Gas trading “is something that we will continue to invest in going forward. In terms of linking back to our asset positions, we can also, of course, sort of replicate those through leasing our own storage…in both oil and gas. So it doesn’t absolutely rely on the asset base in place.”

As far as where the trading arm ranks in terms of the return on capital, Gilvary said it depended “on the nature of the business and how long you’ve been in the business, the continuity of that business…portfolio changes,” which play to BP’s strength.

“We look to ensure that the returns that we get in the business are accretive to the group. So if you look at where the group is,” given the “risk-adjusted return typically in this space, you’d be wanting that to be significantly higher than the average earnings for the group on a risk-weighted basis.”

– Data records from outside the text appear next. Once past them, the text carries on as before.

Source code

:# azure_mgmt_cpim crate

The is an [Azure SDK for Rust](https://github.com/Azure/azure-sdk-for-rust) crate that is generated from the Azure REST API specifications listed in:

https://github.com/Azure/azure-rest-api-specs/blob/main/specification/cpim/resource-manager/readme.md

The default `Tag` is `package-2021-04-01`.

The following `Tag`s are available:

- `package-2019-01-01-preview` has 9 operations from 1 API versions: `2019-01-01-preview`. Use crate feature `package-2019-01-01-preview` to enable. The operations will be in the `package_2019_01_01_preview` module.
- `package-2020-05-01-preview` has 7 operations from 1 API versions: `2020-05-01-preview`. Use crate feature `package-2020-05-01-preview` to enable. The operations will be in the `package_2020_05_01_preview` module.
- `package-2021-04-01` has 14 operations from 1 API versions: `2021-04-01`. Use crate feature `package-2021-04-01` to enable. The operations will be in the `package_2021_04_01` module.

BP also continues to produce domestic natural gas and is exploring acreage that others have of late ignored because the company has plenty of infrastructure to back up its positions.

“Part of the question has to do with scale of operations in the various areas,” as to where BP deploys dry gas rigs, said CEO Bob Dudley. “Certainly, with scale like we have in San Juan, it produces high rates of production but it’s pretty dry gas. I think that obviously, the first thing we’re interested in is our liquids because that’s where most of the value is.” Gas-rich production areas “like Wamsutter, where we get a reasonable amount of liquids as well, 40% liquids, we’ve got three rigs running there. We don’t have that many [dry gas] rigs running in North America.

“We’ve got three in Wamsutter; we’ve got two running in the Haynesville, which is only about 20% liquids. But, we’ve got to restructure that business to get the cost and then let the business itself look through the Wamsutter, the San Juan, the Anadarko, Woodford, etc.” The restructuring with the new E&P entity would determine which direction Lower 48 business goes.

“We have delivered a solid start to the year, which puts us firmly on course to deliver our 2014 goal of delivering $30-31 billion of operating cash flow,” said Dudley.

“It’s a little premature at this point” to detail the projections for the Lower 48 business “because it was only a month ago that we announced it,” Gilvary said. However, the upstream team led by Lamar McKay is revolving “around what the new governance model looks like, all of the various internal announcements, what that means in terms of sizing the organization…”

BP as of last year had sold about $38 billion of assets to help defray the costs of the Macondo well blowout in April 2010. It is planning to sell another $10 billion of assets through 2015. All of the sales punched net profits, evident in the quarterly results. Production in 1Q2014 dropped 8.5% year/year to 2.13 million boe/d. Second quarter production also is expected to be lower.

“We are continuing to simplify,” Dudley said. However, exploration and production spending in 2014 should fall 1% from 2013 on efficiencies.

BP reported replacement cost (RC) profits of $3.48 billion in 1Q2014 versus $16.6 billion in the year-ago period. However, 1Q2013 results included $12.5 billion in profits from the sale of a stake in Russia’s TNK-BP.

Excluding the TNK-BP sale, quarterly earnings fell 23% to $3.23 billion (17.5 cents/share) from $4.22 billion (22 cents); they were 15% higher than in 4Q2013. Revenues slipped to $91.71 billion from $94.11 billion. RC profit strips out inventory gains/losses, similar to net profits in the United States. Operating cash flow was more than double that of a year ago at $8.2 billion from $4.0 billion.

Compared with the year-ago first quarter, BP’s result reflected higher costs, mostly noncash, in the upstream business, a weaker refining environment and lower production because of asset sales. Although it had lower costs and a big trading contribution, results were partly offset by a reduction in BP’s share of earnings from OAO Rosneft because of recent weakness in Russia’s ruble, and the absence of one-off benefits to BP’s share of Rosneft net income in 4Q2013.